2). Comprehensive evaluation and analysis of Auto-J demonstrate that its evaluations are consistent and can align well with human judgements.
缺点
The technical contribution is a bit limited as it is still within the scope of training one more LLM as judges to evaluate other LLMs’ generation. Since the training data is obtained from GPT4’s output, it is unsure whether it can replace GPT4 as judges or has strong generalizations as GPT4.
问题
1). Is it necessary to have a 13b parameter model to train the scenario classifier? Have you tried other simple BERT-like models?
2).Is there any bad case that Auto-J fails or Auto-J generates wrong critiques?
伦理问题详情
n.a.
Response to Weakness 1
Thank you for your valuable feedback. We would like to use this opportunity to clarify the scope of the technical contributions in our work and further detail the efforts and design principles behind our data collection process.

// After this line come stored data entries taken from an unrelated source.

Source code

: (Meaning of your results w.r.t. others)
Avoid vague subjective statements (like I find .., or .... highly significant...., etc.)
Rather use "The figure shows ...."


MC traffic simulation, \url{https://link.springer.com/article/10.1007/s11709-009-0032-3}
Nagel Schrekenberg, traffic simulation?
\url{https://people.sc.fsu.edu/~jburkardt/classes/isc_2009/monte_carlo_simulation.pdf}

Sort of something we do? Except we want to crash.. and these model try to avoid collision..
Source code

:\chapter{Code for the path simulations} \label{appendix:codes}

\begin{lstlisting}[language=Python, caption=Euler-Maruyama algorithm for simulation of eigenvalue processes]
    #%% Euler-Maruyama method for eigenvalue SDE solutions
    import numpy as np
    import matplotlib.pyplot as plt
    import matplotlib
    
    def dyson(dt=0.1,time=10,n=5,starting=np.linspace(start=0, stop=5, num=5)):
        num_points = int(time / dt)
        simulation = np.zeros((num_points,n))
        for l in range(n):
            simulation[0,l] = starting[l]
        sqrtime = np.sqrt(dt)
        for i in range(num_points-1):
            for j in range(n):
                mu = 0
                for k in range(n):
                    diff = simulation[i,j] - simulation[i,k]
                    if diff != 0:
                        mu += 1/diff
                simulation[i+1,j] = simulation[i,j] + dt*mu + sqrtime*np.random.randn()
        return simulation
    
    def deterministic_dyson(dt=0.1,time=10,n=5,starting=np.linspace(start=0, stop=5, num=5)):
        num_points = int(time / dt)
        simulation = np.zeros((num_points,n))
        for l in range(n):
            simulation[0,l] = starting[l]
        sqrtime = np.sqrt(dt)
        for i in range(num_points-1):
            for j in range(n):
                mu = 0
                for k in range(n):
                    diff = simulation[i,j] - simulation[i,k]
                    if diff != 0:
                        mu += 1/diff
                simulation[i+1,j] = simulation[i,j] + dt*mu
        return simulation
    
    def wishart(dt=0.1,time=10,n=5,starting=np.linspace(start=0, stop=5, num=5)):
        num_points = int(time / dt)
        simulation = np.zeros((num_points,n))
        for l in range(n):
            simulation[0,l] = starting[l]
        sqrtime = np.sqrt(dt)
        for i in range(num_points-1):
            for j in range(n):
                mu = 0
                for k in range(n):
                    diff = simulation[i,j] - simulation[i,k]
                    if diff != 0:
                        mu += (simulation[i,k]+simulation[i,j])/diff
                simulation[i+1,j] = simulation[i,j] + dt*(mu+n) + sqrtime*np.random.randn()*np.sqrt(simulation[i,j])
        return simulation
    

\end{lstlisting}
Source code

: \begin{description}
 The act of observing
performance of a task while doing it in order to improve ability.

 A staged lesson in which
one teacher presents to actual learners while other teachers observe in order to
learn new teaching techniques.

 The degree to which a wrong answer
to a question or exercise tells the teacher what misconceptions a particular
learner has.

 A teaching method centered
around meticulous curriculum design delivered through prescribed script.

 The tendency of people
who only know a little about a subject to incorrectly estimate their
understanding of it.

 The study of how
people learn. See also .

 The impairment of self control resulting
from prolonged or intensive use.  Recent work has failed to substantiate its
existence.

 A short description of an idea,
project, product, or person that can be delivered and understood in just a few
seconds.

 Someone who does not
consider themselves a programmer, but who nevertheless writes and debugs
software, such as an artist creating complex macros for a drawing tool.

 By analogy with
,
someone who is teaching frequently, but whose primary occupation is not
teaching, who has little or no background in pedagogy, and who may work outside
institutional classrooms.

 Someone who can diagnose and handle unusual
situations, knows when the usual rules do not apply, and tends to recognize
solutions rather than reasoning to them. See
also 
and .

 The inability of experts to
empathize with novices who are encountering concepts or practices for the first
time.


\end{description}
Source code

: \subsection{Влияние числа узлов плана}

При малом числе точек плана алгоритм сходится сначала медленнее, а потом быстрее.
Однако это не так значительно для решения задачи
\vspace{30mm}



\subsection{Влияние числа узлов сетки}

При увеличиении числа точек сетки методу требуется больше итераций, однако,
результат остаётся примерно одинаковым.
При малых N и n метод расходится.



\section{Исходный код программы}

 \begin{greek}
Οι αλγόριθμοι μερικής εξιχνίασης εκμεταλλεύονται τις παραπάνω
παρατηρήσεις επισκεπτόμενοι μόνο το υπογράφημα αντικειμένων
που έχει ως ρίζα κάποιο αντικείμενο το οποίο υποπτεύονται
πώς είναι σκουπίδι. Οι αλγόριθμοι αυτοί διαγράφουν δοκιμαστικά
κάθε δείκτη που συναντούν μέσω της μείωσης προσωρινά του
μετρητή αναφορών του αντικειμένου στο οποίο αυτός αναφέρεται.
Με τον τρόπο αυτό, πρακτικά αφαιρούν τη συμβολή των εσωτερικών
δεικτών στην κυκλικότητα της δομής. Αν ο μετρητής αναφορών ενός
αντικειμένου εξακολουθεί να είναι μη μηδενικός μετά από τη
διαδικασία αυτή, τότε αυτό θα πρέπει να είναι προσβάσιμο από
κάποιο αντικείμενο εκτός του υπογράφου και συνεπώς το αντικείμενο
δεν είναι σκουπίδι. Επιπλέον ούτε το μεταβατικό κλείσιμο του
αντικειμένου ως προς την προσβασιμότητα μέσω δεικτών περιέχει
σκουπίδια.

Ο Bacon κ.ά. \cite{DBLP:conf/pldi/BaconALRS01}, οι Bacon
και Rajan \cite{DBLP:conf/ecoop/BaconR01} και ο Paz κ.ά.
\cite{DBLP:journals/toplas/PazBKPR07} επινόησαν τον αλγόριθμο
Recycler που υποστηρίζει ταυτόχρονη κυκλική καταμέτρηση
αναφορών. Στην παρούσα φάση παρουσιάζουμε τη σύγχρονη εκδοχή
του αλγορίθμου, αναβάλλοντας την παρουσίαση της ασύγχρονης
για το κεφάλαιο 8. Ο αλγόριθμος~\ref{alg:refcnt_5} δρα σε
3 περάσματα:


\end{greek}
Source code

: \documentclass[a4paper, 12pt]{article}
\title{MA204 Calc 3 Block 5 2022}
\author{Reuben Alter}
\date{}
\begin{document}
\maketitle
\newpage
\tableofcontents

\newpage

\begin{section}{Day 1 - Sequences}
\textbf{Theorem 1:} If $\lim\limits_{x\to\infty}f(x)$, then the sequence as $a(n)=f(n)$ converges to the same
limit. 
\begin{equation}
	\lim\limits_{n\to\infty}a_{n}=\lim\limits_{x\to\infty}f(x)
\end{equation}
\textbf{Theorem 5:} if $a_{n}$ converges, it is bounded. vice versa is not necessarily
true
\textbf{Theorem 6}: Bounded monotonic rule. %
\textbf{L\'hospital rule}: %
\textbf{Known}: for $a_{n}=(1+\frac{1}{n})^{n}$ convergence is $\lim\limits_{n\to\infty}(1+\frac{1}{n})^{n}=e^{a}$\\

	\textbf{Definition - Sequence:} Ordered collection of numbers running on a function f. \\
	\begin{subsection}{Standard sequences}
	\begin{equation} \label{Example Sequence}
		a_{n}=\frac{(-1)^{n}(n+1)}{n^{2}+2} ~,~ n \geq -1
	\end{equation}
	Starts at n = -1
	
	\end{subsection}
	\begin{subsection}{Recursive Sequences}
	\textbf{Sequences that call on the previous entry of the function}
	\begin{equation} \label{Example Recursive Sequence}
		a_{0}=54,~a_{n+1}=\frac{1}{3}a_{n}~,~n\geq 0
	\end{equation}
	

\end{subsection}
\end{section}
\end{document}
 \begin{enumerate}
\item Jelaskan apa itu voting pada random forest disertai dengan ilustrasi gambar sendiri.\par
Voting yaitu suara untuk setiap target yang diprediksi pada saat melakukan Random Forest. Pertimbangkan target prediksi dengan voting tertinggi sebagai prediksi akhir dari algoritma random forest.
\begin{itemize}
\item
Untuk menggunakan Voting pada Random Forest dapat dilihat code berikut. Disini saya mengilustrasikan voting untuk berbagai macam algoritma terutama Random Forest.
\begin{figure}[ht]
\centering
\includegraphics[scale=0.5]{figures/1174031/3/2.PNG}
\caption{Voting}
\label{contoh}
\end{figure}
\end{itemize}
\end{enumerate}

Concern on the limited technical contribution: “The technical contribution is a bit limited as it is still within the scope of training one more LLM as judges to evaluate other LLMs’ generation.”
The focus shift in LLM generation evaluation: In this paper, we focus on the field of evaluating Large Language Models (LLMs) on how they align with human needs in massive real-world scenarios. This field has garnered increasing concern due to the growing capabilities of LLMs and their wider deployment across various scenarios.
As our introduction notes, the field has been pivoting away from a narrow definition of technical contribution—such as designing specific algorithms, metrics, or model architectures for evaluators—toward a more user-centric evaluation approach. This shift reflects a collective recognition that the true measure of an LLM's utility is not solely captured by its performance under standard academic benchmarks but rather by its effectiveness in diverse, real-world contexts [1, 2, 3].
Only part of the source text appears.